Konjuktivit (Kızarık göz)
Kızarık göz, göz kapağının iç yüzeyini ve gözün beyaz parçasını kaplayan parlak ince zarın iltihaplanmasıdır. Virüsler ve bakterilerin sebep olduğu bu hastalık hızla bulaşabiliyor. Antibiyotik göz damlaları ve damlalarla tedavi ediliyor.
Boğaz enfeksiyonları
Boğaz ağrısı ve ateş boğaz enfeksiyonların başlıca belirtisi. Bu enfeksiyon daha çok okul çağı çocuklarında görülüyor. Dr. Özlem Altay Yücel boğaz enfeksiyonu görülen çocuğun yutkunma zorluğu çektiğini belirerek şöyle devam ediyor: “38ºC derece ve üzerinde ateş görülür. Bademcikler ve boğazın arkası kırmızı, şişmiş ve beyazımsı irin parçalarıyla beneklenmiş görülebilir. Mutlaka hekime gitmek gerekir.
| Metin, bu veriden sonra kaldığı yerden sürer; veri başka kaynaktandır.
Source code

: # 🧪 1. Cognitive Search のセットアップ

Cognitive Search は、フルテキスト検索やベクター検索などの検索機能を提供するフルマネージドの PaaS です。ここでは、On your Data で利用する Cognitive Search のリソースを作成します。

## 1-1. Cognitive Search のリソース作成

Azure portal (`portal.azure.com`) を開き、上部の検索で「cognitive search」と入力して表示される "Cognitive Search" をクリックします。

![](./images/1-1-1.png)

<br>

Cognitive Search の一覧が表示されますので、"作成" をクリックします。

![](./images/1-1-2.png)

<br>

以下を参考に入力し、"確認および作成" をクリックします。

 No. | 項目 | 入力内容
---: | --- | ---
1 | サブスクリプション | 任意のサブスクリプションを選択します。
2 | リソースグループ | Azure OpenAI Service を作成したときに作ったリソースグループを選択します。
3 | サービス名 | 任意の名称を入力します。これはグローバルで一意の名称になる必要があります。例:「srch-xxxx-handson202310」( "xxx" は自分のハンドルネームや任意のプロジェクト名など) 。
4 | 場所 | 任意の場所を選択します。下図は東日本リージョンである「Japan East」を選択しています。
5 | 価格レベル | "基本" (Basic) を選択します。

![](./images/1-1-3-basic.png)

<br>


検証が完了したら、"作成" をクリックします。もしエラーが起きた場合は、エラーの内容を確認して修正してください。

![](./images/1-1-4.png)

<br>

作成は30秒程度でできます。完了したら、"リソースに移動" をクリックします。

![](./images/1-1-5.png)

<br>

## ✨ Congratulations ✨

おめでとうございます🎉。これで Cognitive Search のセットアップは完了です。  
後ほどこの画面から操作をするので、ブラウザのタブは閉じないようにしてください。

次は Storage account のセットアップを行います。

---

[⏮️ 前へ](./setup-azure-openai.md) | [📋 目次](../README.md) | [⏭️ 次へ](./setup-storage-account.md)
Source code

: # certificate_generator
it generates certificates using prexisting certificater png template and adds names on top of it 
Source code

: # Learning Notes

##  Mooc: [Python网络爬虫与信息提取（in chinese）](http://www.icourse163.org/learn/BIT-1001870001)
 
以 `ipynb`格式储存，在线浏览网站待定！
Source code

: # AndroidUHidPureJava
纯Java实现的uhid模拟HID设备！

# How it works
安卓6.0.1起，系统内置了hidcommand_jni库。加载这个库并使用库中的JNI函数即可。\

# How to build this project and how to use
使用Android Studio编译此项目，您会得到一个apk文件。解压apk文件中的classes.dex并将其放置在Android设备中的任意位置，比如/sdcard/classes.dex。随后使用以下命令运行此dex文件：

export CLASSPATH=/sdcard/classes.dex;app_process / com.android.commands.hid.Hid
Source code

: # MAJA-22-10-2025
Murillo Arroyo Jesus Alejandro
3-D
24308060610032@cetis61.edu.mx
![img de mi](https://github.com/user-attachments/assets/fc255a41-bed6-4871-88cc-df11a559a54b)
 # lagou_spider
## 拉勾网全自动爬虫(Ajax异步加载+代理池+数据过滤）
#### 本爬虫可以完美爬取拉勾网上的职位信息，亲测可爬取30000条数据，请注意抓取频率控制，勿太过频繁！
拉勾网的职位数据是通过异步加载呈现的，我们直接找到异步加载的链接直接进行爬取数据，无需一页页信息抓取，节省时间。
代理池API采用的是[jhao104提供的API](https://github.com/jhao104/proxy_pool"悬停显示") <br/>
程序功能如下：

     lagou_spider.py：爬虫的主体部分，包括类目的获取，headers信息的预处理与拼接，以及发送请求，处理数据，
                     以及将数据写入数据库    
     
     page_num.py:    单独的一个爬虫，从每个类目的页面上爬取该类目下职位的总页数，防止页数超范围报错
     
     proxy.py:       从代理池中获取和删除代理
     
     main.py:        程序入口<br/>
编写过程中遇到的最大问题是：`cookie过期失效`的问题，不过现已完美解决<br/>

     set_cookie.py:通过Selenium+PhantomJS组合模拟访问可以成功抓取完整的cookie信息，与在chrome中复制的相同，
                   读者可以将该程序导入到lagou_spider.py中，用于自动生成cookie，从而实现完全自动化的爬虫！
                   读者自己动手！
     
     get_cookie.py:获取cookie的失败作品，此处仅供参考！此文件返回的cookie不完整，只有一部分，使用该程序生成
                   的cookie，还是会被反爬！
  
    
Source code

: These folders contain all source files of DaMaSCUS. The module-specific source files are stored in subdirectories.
Aksi takdirde çok daha ciddi sonuçlar doğurabilir. Tedavisi antibiyotiklerle yapılır.”
Çocukları hastalıklardan nasıl korumalı?
Mikroplar aksırık ve öksürük yoluyla havaya yayılıyor. Okulda sıralara, kapı tokmaklarına yerleşen bu mikroplar çocukları hasta ediyor. Bu sebeple çocuğunuzu hastalıktan korumak için ilk yapmanız gereken çocuğunuza ellerini yıkama alışkanlığı kazandırmak. Sadece 15 saniye elleri yıkayarak birçok hastalıktan korunmak mümkün olabilir.